YOUR TASK: Exactly as written, please repeat the data that follows, but not the pictures.

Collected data
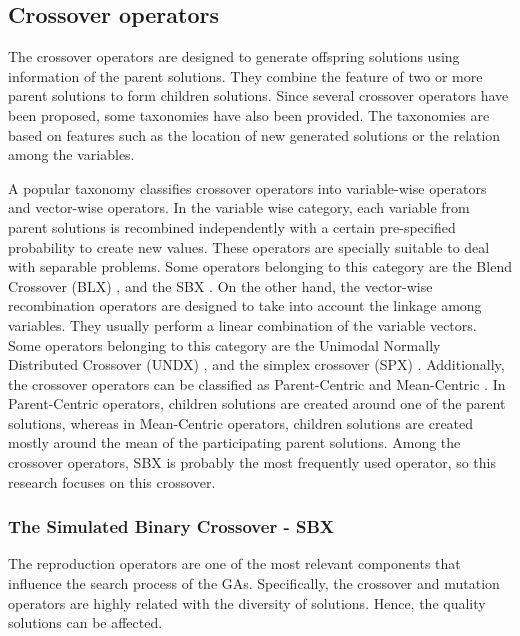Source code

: \subsection{Crossover operators}
The crossover operators are designed to generate offspring solutions using information of the parent solutions.
%
They combine the feature of two or more parent solutions to form children solutions.
%
Since several crossover operators have been proposed, some taxonomies have also been provided.
%
The taxonomies are based on features such as the location of new generated solutions or the relation among the variables.
%

A popular taxonomy classifies crossover operators into variable-wise operators and vector-wise operators.
%
In the variable wise category, each variable from parent solutions is recombined independently with a certain pre-specified probability to create new values.
%
These operators are specially suitable to deal with separable problems.
%
Some operators belonging to this category are the Blend Crossover (BLX) \cite{eshelman1993real}, and the SBX \cite{Joel:SBX1994}.
%
On the other hand, the vector-wise recombination operators are designed to take into account the linkage among variables.
%
They usually perform a linear combination of the variable vectors.
%
Some operators belonging to this category are the Unimodal Normally Distributed Crossover (UNDX) \cite{Joel:UNDX}, and the simplex crossover (SPX) \cite{Joel:DE_Storn_SPX}.
%
Additionally, the crossover operators can be classified as Parent-Centric and Mean-Centric \cite{jain2011parent}.
%
In Parent-Centric operators, children solutions are created around one of the parent solutions, whereas in Mean-Centric operators, children solutions are created mostly around the mean of the participating parent solutions.
%
Among the crossover operators, SBX is probably the most frequently used operator, so this research focuses on this crossover.

\subsubsection{The Simulated Binary Crossover - SBX}

The reproduction operators are one of the most relevant components that influence the search process of the GAs.
%
Specifically, the crossover and mutation operators are highly related with the diversity of solutions.
%
Hence, the quality solutions can be affected.
%

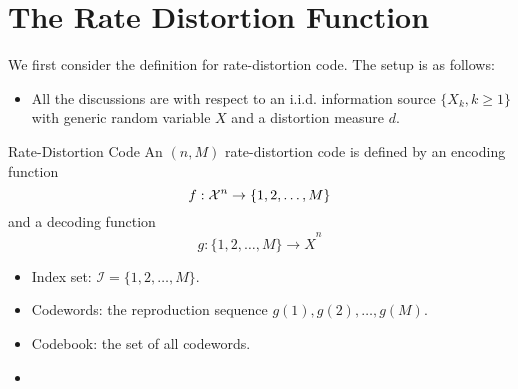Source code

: \documentclass[../main.tex]{subfiles}
\begin{document}
\section{The Rate Distortion Function}
We first consider the definition for rate-distortion code. The setup is as follows: 
\begin{itemize}
    \item All the discussions are with respect to an i.i.d. information source $\{X_k,k\geq 1\}$ with generic random variable $X$ and a distortion measure $d.$
\end{itemize}
\begin{gbox}{Rate-Distortion Code}
    An $(n,M)$ rate-distortion code is defined by an encoding function \[
    f:\mathcal{X}^n \to \{1,2,\dots, M\}
    \] and a decoding function \[
    g: \{1,2,\dots, M\} \to \hat X^n
    \]
\end{gbox}
\begin{itemize}
    \item Index set: $\mathcal{I} = \{1,2,\dots,M\}.$
    \item Codewords: the reproduction sequence $g(1),g(2),\dots, g(M)$.
    \item Codebook: the set of all codewords.
    \item {}
\end{itemize}
\end{document}
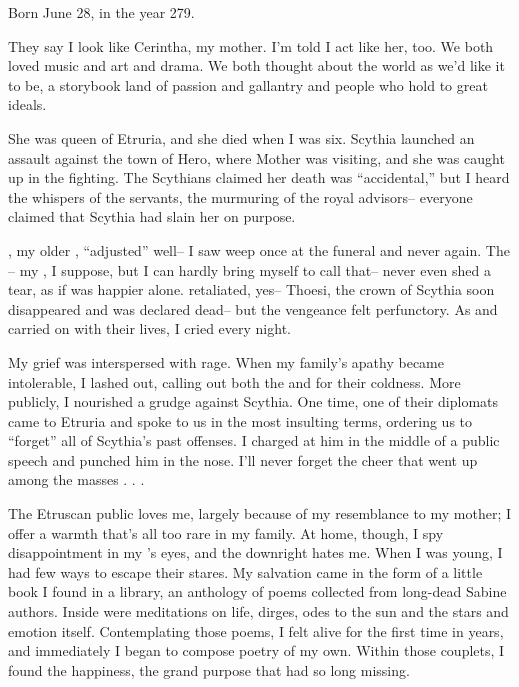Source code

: \documentclass[char]{Kos}
\begin{document}
\name{\cPoet{}}

Born June 28, in the year 279.

They say I look like Cerintha, my mother. I'm told I act like her, too. We both loved music and art and drama. We both thought about the world as we'd like it to be, a storybook land of passion and gallantry and people who hold to great ideals. 

She was queen of Etruria, and she died when I was six. Scythia launched an assault against the town of Hero, where Mother was visiting, and she was caught up in the fighting. The Scythians claimed her death was ``accidental,'' but I heard the whispers of the servants, the murmuring of the royal advisors-- everyone claimed that Scythia had slain her on purpose. 

\cGroom{}, my older \cGroom{\sibling}, ``adjusted'' well-- I saw \cGroom{\them} weep once at the funeral and never again. The \cEtruriaKing{\monarch}-- my \cEtruriaKing{\parent}, I suppose, but I can hardly bring myself to call \cEtruriaKing{\them} that-- never even shed a tear, as if \cEtruriaKing{\they} was happier alone. \cEtruriaKing{\They} retaliated, yes-- Thoesi, the crown \cFugitive{\prince} of Scythia soon disappeared and was declared dead-- but the vengeance felt perfunctory. As \cEtruriaKing{\they} and \cGroom{} carried on with their lives, I cried every night.

My grief was interspersed with rage. When my family's apathy became intolerable, I lashed out, calling out both the \cEtruriaKing{\monarch} and \cGroom{} for their coldness. More publicly, I nourished a grudge against Scythia. One time, one of their diplomats came to Etruria and spoke to us in the most insulting terms, ordering us to ``forget'' all of Scythia's past offenses. I charged at him in the middle of a public speech and punched him in the nose. I'll never forget the cheer that went up among the masses . . .

The Etruscan public loves me, largely because of my resemblance to my mother; I offer a warmth that's all too rare in my family. At home, though, I spy disappointment in my \cGroom{\sibling}'s eyes, and the \cEtruriaKing{\monarch} downright hates me. When I was young, I had few ways to escape their stares. My salvation came in the form of a little book I found in a library, an anthology of poems collected from long-dead Sabine authors. Inside were meditations on life, dirges, odes to the sun and the stars and emotion itself. Contemplating those poems, I felt alive for the first time in years, and immediately I began to compose poetry of my own. Within those couplets, I found the happiness, the grand purpose that had so long missing.
\end{document}
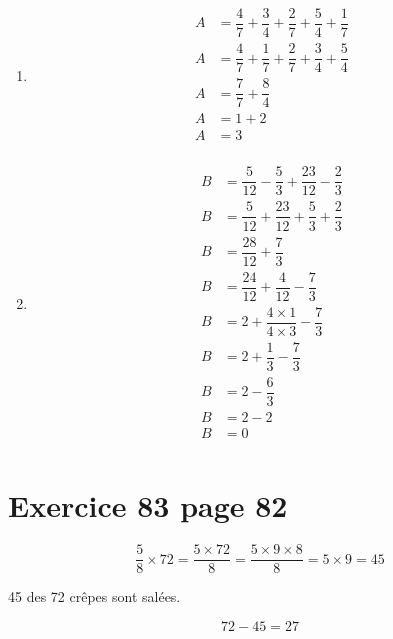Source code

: \documentclass[12pt,a4paper]{article}
\begin{document}
\begin{multicols}{2}
	\begin{enumerate}
		\item \begin{align*}
			A &= \dfrac{4}{7} + \dfrac{3}{4} + \dfrac{2}{7} + \dfrac{5}{4}  + \dfrac{1}{7} \\
			A &= \dfrac{4}{7} + \dfrac{1}{7} + \dfrac{2}{7} + \dfrac{3}{4} + \dfrac{5}{4}\\
			A &= \dfrac{7}{7} + \dfrac{8}{4} \\
			A &= 1 + 2 \\
			A &= 3 \\
		\end{align*}
		
		
		\item \begin{align*}
		B &= \dfrac{5}{12} - \dfrac{5}{3} + \dfrac{23}{12} - \dfrac{2}{3}\\
		B &= \dfrac{5}{12} + \dfrac{23}{12} + \dfrac{5}{3}  + \dfrac{2}{3}\\
		B &= \dfrac{28}{12} + \dfrac{7}{3} \\
		B &= \dfrac{24}{12} + \dfrac{4}{12} - \dfrac{7}{3} \\
		B &= 2 + \dfrac{4 \times 1}{4 \times 3} - \dfrac{7}{3} \\
		B &= 2 + \dfrac{1}{3} - \dfrac{7}{3} \\
		B &= 2 - \dfrac{6}{3} \\
		B &= 2 - 2 \\
		B &= 0 \\
		\end{align*}
		
		
		
	\end{enumerate}
	
	
\end{multicols}




\section*{Exercice 83 page 82}


\begin{equation*}
	\dfrac{5}{8} \times 72 = \dfrac{5 \times 72}{8} = \dfrac{5 \times 9 \times 8}{8} = 5 \times 9 = 45
\end{equation*}

45 des 72 crêpes sont salées.

\begin{equation*}
	72 - 45 = 27
\end{equation*}
\end{document}
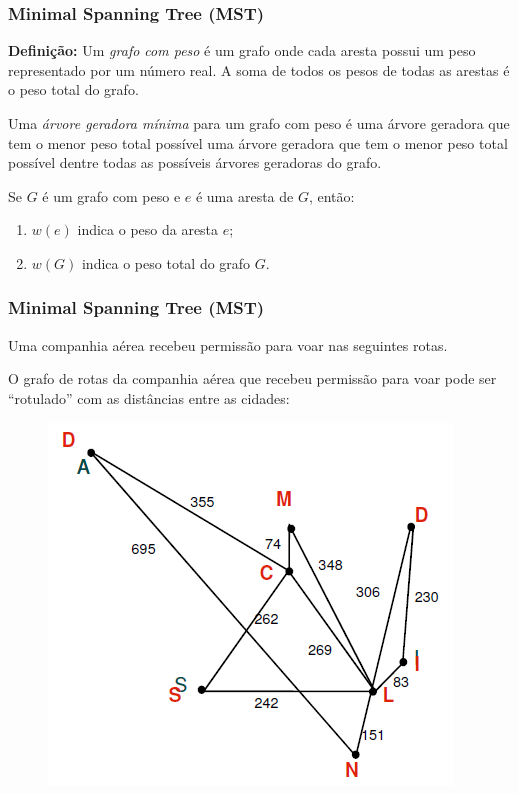 \documentclass[hyperref={pdfpagelabels=false}]{beamer}
\begin{document}
\begin{frame}
\frametitle{Minimal Spanning Tree (MST)}
{\bf Definição:} Um \emph{grafo com peso} é um grafo onde cada aresta possui um peso representado por um número real. A soma de todos os pesos de todas as arestas é o peso total do grafo.

Uma \emph{árvore geradora mínima} para um grafo com peso é uma árvore geradora que tem o menor peso total possível uma árvore geradora que tem o menor peso total possível dentre todas as possíveis árvores geradoras do grafo.

\pause

Se $G$ é um grafo com peso e $e$ é uma aresta de $G$, então:
\begin{enumerate}
	\item $w(e)$ indica o peso da aresta $e$;
	\item $w(G)$ indica o peso total do grafo $G$.
\end{enumerate}

\end{frame}


\begin{frame}
\frametitle{Minimal Spanning Tree (MST)}

Uma companhia aérea recebeu permissão para voar nas seguintes rotas.

O grafo de rotas da companhia aérea que recebeu permissão para voar pode ser “rotulado” com as distâncias entre as cidades:

\begin{figure}[!h]
	\centering
	\includegraphics[scale=0.4]{08}
	\label{08}
\end{figure}


\end{frame}
\end{document}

YOUR SOLUTION:
Source code

: \subsection{Crossover operators}
The crossover operators are designed to generate offspring solutions using information of the parent solutions.
%
They combine the feature of two or more parent solutions to form children solutions.
%
Since several crossover operators have been proposed, some taxonomies have also been provided.
%
The taxonomies are based on features such as the location of new generated solutions or the relation among the variables.
%

A popular taxonomy classifies crossover operators into variable-wise operators and vector-wise operators.
%
In the variable wise category, each variable from parent solutions is recombined independently with a certain pre-specified probability to create new values.
%
These operators are specially suitable to deal with separable problems.
%
Some operators belonging to this category are the Blend Crossover (BLX) \cite{eshelman1993real}, and the SBX \cite{Joel:SBX1994}.
%
On the other hand, the vector-wise recombination operators are designed to take into account the linkage among variables.
%
They usually perform a linear combination of the variable vectors.
%
Some operators belonging to this category are the Unimodal Normally Distributed Crossover (UNDX) \cite{Joel:UNDX}, and the simplex crossover (SPX) \cite{Joel:DE_Storn_SPX}.
%
Additionally, the crossover operators can be classified as Parent-Centric and Mean-Centric \cite{jain2011parent}.
%
In Parent-Centric operators, children solutions are created around one of the parent solutions, whereas in Mean-Centric operators, children solutions are created mostly around the mean of the participating parent solutions.
%
Among the crossover operators, SBX is probably the most frequently used operator, so this research focuses on this crossover.

\subsubsection{The Simulated Binary Crossover - SBX}

The reproduction operators are one of the most relevant components that influence the search process of the GAs.
%
Specifically, the crossover and mutation operators are highly related with the diversity of solutions.
%
Hence, the quality solutions can be affected.
%

Source code

: \documentclass[../main.tex]{subfiles}
\begin{document}
\section{The Rate Distortion Function}
We first consider the definition for rate-distortion code. The setup is as follows: 
\begin{itemize}
    \item All the discussions are with respect to an i.i.d. information source $\{X_k,k\geq 1\}$ with generic random variable $X$ and a distortion measure $d.$
\end{itemize}
\begin{gbox}{Rate-Distortion Code}
    An $(n,M)$ rate-distortion code is defined by an encoding function \[
    f:\mathcal{X}^n \to \{1,2,\dots, M\}
    \] and a decoding function \[
    g: \{1,2,\dots, M\} \to \hat X^n
    \]
\end{gbox}
\begin{itemize}
    \item Index set: $\mathcal{I} = \{1,2,\dots,M\}.$
    \item Codewords: the reproduction sequence $g(1),g(2),\dots, g(M)$.
    \item Codebook: the set of all codewords.
    \item {}
\end{itemize}
\end{document}
Source code

: \documentclass[char]{Kos}
\begin{document}
\name{\cPoet{}}

Born June 28, in the year 279.

They say I look like Cerintha, my mother. I'm told I act like her, too. We both loved music and art and drama. We both thought about the world as we'd like it to be, a storybook land of passion and gallantry and people who hold to great ideals. 

She was queen of Etruria, and she died when I was six. Scythia launched an assault against the town of Hero, where Mother was visiting, and she was caught up in the fighting. The Scythians claimed her death was ``accidental,'' but I heard the whispers of the servants, the murmuring of the royal advisors-- everyone claimed that Scythia had slain her on purpose. 

\cGroom{}, my older \cGroom{\sibling}, ``adjusted'' well-- I saw \cGroom{\them} weep once at the funeral and never again. The \cEtruriaKing{\monarch}-- my \cEtruriaKing{\parent}, I suppose, but I can hardly bring myself to call \cEtruriaKing{\them} that-- never even shed a tear, as if \cEtruriaKing{\they} was happier alone. \cEtruriaKing{\They} retaliated, yes-- Thoesi, the crown \cFugitive{\prince} of Scythia soon disappeared and was declared dead-- but the vengeance felt perfunctory. As \cEtruriaKing{\they} and \cGroom{} carried on with their lives, I cried every night.

My grief was interspersed with rage. When my family's apathy became intolerable, I lashed out, calling out both the \cEtruriaKing{\monarch} and \cGroom{} for their coldness. More publicly, I nourished a grudge against Scythia. One time, one of their diplomats came to Etruria and spoke to us in the most insulting terms, ordering us to ``forget'' all of Scythia's past offenses. I charged at him in the middle of a public speech and punched him in the nose. I'll never forget the cheer that went up among the masses . . .

The Etruscan public loves me, largely because of my resemblance to my mother; I offer a warmth that's all too rare in my family. At home, though, I spy disappointment in my \cGroom{\sibling}'s eyes, and the \cEtruriaKing{\monarch} downright hates me. When I was young, I had few ways to escape their stares. My salvation came in the form of a little book I found in a library, an anthology of poems collected from long-dead Sabine authors. Inside were meditations on life, dirges, odes to the sun and the stars and emotion itself. Contemplating those poems, I felt alive for the first time in years, and immediately I began to compose poetry of my own. Within those couplets, I found the happiness, the grand purpose that had so long missing.
\end{document}
Source code

: \documentclass[12pt,a4paper]{article}
\begin{document}
\begin{multicols}{2}
	\begin{enumerate}
		\item \begin{align*}
			A &= \dfrac{4}{7} + \dfrac{3}{4} + \dfrac{2}{7} + \dfrac{5}{4}  + \dfrac{1}{7} \\
			A &= \dfrac{4}{7} + \dfrac{1}{7} + \dfrac{2}{7} + \dfrac{3}{4} + \dfrac{5}{4}\\
			A &= \dfrac{7}{7} + \dfrac{8}{4} \\
			A &= 1 + 2 \\
			A &= 3 \\
		\end{align*}
		
		
		\item \begin{align*}
		B &= \dfrac{5}{12} - \dfrac{5}{3} + \dfrac{23}{12} - \dfrac{2}{3}\\
		B &= \dfrac{5}{12} + \dfrac{23}{12} + \dfrac{5}{3}  + \dfrac{2}{3}\\
		B &= \dfrac{28}{12} + \dfrac{7}{3} \\
		B &= \dfrac{24}{12} + \dfrac{4}{12} - \dfrac{7}{3} \\
		B &= 2 + \dfrac{4 \times 1}{4 \times 3} - \dfrac{7}{3} \\
		B &= 2 + \dfrac{1}{3} - \dfrac{7}{3} \\
		B &= 2 - \dfrac{6}{3} \\
		B &= 2 - 2 \\
		B &= 0 \\
		\end{align*}
		
		
		
	\end{enumerate}
	
	
\end{multicols}




\section*{Exercice 83 page 82}


\begin{equation*}
	\dfrac{5}{8} \times 72 = \dfrac{5 \times 72}{8} = \dfrac{5 \times 9 \times 8}{8} = 5 \times 9 = 45
\end{equation*}

45 des 72 crêpes sont salées.

\begin{equation*}
	72 - 45 = 27
\end{equation*}
\end{document}
 \documentclass[hyperref={pdfpagelabels=false}]{beamer}
\begin{document}
\begin{frame}
\frametitle{Minimal Spanning Tree (MST)}
{\bf Definição:} Um \emph{grafo com peso} é um grafo onde cada aresta possui um peso representado por um número real. A soma de todos os pesos de todas as arestas é o peso total do grafo.

Uma \emph{árvore geradora mínima} para um grafo com peso é uma árvore geradora que tem o menor peso total possível uma árvore geradora que tem o menor peso total possível dentre todas as possíveis árvores geradoras do grafo.

\pause

Se $G$ é um grafo com peso e $e$ é uma aresta de $G$, então:
\begin{enumerate}
	\item $w(e)$ indica o peso da aresta $e$;
	\item $w(G)$ indica o peso total do grafo $G$.
\end{enumerate}

\end{frame}


\begin{frame}
\frametitle{Minimal Spanning Tree (MST)}

Uma companhia aérea recebeu permissão para voar nas seguintes rotas.

O grafo de rotas da companhia aérea que recebeu permissão para voar pode ser “rotulado” com as distâncias entre as cidades:

\begin{figure}[!h]
	\centering
	\includegraphics[scale=0.4]{08}
	\label{08}
\end{figure}


\end{frame}
\end{document}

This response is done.